*RECORDS SUPPLIED*:
- - - - - - -
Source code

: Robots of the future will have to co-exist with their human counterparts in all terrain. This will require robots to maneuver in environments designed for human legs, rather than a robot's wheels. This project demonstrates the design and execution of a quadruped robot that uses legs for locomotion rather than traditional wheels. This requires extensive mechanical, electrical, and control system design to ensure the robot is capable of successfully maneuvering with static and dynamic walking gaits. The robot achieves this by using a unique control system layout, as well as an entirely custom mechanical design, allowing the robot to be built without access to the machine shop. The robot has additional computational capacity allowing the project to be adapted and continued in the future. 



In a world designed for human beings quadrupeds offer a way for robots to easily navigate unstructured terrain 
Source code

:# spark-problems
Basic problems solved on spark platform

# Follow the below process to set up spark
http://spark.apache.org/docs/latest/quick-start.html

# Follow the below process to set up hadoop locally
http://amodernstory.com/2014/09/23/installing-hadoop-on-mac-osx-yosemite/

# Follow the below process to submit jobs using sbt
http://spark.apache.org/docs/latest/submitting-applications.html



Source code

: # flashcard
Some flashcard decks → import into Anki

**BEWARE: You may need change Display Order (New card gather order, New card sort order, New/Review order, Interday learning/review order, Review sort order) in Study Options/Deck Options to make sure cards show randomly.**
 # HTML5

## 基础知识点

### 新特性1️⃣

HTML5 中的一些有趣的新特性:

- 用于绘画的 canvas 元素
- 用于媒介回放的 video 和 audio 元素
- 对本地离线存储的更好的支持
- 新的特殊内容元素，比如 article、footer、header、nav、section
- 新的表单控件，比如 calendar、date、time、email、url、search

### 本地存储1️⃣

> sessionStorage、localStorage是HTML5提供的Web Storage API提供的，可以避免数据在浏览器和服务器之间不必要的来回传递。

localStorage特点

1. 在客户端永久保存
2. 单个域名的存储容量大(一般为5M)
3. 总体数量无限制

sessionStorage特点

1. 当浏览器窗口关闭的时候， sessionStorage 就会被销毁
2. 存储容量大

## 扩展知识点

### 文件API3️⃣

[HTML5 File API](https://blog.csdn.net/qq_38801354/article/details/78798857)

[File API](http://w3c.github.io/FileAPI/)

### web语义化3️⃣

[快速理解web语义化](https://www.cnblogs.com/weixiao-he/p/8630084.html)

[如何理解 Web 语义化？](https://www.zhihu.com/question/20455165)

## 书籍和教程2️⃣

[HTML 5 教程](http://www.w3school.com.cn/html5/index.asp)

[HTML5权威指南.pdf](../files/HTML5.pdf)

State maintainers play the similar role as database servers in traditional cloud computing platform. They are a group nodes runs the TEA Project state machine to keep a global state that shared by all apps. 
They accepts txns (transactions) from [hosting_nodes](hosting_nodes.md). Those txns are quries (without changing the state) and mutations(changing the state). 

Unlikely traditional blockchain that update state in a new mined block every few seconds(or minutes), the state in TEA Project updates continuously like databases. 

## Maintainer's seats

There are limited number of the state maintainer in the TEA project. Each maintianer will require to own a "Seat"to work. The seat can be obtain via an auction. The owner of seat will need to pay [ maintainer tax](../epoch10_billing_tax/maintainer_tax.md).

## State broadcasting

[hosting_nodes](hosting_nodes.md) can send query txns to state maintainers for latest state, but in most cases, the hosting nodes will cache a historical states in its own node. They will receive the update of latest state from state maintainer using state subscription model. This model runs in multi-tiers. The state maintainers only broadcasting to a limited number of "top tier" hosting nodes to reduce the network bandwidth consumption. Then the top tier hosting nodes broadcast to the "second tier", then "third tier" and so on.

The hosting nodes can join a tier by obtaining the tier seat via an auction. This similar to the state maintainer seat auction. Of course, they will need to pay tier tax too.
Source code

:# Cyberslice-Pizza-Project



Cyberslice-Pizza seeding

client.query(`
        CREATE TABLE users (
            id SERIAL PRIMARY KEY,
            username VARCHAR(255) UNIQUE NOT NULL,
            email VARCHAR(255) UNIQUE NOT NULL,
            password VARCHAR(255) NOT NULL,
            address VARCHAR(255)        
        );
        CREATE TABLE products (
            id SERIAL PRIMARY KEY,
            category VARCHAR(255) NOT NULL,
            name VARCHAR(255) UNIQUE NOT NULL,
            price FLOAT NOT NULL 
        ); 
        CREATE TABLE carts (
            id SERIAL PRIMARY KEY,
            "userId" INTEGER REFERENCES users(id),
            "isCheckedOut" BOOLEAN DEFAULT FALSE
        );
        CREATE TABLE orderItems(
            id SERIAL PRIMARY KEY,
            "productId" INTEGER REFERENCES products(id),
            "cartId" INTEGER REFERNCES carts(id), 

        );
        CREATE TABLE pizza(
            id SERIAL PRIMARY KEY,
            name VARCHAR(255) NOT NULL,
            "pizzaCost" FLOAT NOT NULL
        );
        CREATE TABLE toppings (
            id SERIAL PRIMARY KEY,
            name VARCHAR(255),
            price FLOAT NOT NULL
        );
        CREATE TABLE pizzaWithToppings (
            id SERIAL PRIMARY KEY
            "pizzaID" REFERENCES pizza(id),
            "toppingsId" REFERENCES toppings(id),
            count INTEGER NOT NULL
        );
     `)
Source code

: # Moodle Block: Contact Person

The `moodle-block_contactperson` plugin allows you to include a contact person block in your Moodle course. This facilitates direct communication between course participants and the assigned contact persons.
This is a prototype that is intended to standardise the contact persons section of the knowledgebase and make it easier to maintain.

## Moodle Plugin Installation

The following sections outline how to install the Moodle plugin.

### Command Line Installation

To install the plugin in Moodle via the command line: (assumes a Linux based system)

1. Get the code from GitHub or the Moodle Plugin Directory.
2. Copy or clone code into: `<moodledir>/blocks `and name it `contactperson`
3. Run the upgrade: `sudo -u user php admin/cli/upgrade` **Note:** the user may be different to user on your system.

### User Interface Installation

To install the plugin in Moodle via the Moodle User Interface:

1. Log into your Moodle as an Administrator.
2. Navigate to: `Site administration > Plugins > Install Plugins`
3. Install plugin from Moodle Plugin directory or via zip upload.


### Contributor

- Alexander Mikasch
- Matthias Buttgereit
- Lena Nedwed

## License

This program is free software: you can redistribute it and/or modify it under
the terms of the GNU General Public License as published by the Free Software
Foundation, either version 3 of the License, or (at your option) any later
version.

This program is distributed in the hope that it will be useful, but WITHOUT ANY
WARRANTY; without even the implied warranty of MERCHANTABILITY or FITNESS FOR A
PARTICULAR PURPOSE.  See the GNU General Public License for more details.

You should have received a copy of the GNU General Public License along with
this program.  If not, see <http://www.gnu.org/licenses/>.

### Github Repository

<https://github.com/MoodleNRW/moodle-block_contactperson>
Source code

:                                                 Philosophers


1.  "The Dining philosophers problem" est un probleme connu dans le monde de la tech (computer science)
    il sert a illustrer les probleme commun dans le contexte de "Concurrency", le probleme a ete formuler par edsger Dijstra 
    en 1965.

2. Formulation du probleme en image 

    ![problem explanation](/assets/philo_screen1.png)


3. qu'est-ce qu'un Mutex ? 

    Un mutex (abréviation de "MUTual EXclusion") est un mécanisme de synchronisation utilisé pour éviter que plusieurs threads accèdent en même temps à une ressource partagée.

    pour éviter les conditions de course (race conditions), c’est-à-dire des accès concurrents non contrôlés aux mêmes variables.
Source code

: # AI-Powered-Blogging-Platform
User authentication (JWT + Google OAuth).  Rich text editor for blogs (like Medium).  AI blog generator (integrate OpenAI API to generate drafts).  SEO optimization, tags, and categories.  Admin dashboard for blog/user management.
- - - - - - -
*ABOUT THIS EXERCISE*:
Taking the records above as a whole, work out how many of their lines hold the word "query". The reply should be that number alone.

*ANSWER BOX*:
2